::: Task data

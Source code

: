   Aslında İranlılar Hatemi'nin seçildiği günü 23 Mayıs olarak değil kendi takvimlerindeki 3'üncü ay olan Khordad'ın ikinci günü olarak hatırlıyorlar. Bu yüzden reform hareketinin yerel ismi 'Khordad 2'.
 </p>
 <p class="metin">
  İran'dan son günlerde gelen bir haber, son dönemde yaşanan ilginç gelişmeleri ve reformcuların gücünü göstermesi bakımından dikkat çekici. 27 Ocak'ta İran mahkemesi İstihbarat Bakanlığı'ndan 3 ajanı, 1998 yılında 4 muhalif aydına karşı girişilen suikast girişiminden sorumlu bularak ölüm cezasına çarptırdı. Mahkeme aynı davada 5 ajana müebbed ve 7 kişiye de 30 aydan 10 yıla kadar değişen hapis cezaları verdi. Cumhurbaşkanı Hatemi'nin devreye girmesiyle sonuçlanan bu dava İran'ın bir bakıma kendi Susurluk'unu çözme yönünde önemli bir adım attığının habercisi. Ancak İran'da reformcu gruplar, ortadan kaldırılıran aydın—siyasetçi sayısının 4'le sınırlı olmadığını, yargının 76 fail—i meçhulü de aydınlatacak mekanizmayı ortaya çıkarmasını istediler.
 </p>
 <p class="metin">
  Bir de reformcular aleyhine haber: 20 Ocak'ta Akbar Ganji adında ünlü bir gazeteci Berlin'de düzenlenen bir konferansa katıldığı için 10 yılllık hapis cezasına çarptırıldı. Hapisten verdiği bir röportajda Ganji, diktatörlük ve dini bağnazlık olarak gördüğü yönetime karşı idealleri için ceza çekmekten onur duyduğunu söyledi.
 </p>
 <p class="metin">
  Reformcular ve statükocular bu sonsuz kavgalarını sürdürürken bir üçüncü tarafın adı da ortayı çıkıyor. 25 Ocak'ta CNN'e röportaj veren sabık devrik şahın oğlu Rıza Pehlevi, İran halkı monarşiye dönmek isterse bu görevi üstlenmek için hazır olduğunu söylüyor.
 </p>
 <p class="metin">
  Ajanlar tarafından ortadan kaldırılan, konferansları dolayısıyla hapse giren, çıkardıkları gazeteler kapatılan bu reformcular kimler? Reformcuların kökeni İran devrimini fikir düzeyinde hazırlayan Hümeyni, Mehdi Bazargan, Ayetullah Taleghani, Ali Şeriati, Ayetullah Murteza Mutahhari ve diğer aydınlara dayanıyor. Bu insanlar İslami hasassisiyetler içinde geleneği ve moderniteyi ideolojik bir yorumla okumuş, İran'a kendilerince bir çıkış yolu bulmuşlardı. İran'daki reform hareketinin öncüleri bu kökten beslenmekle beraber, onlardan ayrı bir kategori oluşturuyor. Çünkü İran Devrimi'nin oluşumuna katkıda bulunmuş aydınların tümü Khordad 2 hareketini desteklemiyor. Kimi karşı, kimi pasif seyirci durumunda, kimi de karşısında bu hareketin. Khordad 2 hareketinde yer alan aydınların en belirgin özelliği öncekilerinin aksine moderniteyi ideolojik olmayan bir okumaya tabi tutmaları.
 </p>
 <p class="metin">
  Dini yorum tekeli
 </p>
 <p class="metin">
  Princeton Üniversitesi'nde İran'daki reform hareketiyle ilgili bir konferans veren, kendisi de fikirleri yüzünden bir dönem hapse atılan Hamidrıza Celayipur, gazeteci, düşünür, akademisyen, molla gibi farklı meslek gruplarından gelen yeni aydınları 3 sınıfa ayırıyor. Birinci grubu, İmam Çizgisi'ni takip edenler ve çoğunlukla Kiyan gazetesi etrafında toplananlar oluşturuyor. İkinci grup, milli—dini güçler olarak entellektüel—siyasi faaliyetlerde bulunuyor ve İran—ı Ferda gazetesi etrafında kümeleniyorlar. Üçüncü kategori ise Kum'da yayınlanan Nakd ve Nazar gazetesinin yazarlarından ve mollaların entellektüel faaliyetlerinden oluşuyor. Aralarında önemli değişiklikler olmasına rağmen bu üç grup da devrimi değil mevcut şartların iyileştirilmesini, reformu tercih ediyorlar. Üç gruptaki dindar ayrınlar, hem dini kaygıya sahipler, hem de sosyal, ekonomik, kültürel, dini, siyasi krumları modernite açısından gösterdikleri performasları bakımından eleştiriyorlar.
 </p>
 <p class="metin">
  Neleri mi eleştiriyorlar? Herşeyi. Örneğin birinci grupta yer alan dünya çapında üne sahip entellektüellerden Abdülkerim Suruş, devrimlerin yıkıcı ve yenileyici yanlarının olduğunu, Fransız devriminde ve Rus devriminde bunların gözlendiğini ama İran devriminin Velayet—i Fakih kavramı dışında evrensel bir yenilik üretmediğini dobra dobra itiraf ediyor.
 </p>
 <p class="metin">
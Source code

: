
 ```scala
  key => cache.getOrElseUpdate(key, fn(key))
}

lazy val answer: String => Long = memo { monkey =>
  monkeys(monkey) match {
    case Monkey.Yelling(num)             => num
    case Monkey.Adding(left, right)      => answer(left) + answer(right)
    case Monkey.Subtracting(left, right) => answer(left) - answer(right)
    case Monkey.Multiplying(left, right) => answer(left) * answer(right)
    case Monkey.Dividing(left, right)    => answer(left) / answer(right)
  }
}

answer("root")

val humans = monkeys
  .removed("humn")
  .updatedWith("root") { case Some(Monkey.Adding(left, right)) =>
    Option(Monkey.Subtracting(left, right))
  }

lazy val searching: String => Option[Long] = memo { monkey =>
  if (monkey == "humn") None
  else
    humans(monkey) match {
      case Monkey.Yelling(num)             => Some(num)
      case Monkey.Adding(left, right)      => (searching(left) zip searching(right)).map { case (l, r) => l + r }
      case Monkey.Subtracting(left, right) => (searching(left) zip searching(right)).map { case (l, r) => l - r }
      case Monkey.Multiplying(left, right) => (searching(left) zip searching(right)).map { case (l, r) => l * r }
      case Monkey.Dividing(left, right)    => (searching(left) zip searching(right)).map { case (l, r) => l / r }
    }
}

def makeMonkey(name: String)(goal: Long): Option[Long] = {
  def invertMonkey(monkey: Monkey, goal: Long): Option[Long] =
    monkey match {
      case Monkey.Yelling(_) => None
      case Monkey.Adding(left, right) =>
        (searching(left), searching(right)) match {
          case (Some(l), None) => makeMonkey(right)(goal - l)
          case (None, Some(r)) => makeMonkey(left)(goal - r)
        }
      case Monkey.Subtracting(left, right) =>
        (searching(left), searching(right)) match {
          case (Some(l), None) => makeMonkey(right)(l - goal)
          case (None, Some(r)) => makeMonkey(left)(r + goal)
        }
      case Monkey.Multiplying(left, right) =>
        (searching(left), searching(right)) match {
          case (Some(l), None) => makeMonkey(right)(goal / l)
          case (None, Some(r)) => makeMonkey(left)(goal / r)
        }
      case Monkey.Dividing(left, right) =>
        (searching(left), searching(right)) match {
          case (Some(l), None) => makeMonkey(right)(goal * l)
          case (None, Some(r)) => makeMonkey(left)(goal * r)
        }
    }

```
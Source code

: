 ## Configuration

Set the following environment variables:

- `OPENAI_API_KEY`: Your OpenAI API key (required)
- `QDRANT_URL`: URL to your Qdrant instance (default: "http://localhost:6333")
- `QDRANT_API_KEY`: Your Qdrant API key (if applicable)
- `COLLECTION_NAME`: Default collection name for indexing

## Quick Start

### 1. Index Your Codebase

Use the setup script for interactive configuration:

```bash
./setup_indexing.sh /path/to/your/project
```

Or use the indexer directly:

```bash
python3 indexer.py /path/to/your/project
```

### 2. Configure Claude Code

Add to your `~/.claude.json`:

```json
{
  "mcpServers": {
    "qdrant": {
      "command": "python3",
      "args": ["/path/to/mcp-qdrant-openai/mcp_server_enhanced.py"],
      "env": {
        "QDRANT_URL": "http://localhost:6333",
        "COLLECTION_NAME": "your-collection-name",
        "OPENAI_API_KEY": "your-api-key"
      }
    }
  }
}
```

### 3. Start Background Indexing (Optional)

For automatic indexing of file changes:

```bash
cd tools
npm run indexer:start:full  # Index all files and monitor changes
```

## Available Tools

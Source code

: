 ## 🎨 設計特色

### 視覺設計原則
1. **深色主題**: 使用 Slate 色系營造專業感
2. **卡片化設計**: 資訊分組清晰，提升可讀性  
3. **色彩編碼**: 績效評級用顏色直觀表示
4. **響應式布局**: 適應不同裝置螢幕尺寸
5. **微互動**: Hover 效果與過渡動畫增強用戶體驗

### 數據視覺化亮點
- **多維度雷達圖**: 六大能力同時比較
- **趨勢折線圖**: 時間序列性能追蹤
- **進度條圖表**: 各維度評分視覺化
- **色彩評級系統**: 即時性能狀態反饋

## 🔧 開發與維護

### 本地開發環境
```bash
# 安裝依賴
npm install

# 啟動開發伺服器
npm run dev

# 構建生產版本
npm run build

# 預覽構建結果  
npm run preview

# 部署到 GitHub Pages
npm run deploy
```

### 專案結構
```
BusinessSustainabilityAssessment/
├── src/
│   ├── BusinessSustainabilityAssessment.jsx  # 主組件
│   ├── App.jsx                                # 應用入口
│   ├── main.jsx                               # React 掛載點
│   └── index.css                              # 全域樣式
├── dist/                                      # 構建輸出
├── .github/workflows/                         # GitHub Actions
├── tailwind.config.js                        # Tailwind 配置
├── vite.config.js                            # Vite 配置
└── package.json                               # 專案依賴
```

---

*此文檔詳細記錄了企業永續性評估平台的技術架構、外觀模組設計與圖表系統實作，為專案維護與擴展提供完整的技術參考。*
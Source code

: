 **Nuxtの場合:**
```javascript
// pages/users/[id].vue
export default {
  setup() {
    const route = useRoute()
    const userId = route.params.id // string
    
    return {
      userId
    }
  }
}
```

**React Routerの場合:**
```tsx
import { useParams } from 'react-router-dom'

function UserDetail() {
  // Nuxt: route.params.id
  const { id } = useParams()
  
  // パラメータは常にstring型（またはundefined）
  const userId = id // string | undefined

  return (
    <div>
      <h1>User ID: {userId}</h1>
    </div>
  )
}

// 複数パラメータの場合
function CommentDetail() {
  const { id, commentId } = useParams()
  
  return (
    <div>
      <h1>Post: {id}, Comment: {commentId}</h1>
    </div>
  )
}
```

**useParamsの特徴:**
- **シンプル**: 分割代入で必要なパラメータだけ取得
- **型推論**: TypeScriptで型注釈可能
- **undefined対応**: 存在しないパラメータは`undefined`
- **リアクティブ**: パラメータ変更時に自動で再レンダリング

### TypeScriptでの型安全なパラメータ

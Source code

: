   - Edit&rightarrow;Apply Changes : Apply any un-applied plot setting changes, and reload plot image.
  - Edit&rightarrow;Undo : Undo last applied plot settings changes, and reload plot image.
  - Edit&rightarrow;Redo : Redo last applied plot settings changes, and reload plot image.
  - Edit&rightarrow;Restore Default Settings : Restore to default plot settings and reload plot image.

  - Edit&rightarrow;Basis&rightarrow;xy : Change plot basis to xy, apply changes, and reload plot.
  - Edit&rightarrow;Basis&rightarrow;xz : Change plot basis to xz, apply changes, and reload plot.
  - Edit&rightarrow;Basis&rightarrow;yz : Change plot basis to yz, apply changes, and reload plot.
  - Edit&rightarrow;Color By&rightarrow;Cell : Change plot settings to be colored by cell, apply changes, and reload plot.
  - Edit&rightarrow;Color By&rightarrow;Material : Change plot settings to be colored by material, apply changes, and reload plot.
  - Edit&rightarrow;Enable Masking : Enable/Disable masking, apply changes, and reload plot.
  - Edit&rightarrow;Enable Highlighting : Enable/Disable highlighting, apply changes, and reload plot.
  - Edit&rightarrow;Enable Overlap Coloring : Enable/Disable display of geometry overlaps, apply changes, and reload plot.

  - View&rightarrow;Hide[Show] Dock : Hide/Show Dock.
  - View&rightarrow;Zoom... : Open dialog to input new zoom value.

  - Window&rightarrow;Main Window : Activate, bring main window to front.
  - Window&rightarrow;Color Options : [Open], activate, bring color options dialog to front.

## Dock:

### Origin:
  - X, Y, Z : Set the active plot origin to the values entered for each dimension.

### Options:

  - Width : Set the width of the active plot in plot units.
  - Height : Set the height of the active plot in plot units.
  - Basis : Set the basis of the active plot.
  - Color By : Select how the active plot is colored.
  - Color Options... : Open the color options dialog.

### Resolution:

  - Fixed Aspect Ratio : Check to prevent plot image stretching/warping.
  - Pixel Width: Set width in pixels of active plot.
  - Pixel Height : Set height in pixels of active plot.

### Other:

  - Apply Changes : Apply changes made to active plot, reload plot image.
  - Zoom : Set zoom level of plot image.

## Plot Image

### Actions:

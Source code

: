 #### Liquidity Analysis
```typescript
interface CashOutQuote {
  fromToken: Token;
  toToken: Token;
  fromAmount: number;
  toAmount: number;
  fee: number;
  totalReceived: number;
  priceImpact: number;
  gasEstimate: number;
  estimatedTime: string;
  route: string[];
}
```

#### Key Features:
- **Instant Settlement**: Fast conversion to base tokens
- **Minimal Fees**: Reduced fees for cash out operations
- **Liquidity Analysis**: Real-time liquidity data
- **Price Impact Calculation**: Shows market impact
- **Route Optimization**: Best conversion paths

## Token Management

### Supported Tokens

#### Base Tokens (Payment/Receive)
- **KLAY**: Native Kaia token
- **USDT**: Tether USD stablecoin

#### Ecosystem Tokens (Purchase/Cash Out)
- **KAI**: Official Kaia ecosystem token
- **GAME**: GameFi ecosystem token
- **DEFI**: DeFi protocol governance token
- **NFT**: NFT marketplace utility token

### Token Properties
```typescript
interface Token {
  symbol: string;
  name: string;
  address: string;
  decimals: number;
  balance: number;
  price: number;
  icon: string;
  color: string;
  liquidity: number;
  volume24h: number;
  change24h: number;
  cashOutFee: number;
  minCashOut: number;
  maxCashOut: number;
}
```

::::::

Prompt>
Each line that holds the word "interface" should be extracted from the records.

Answer box>
interface CashOutQuote {
interface Token {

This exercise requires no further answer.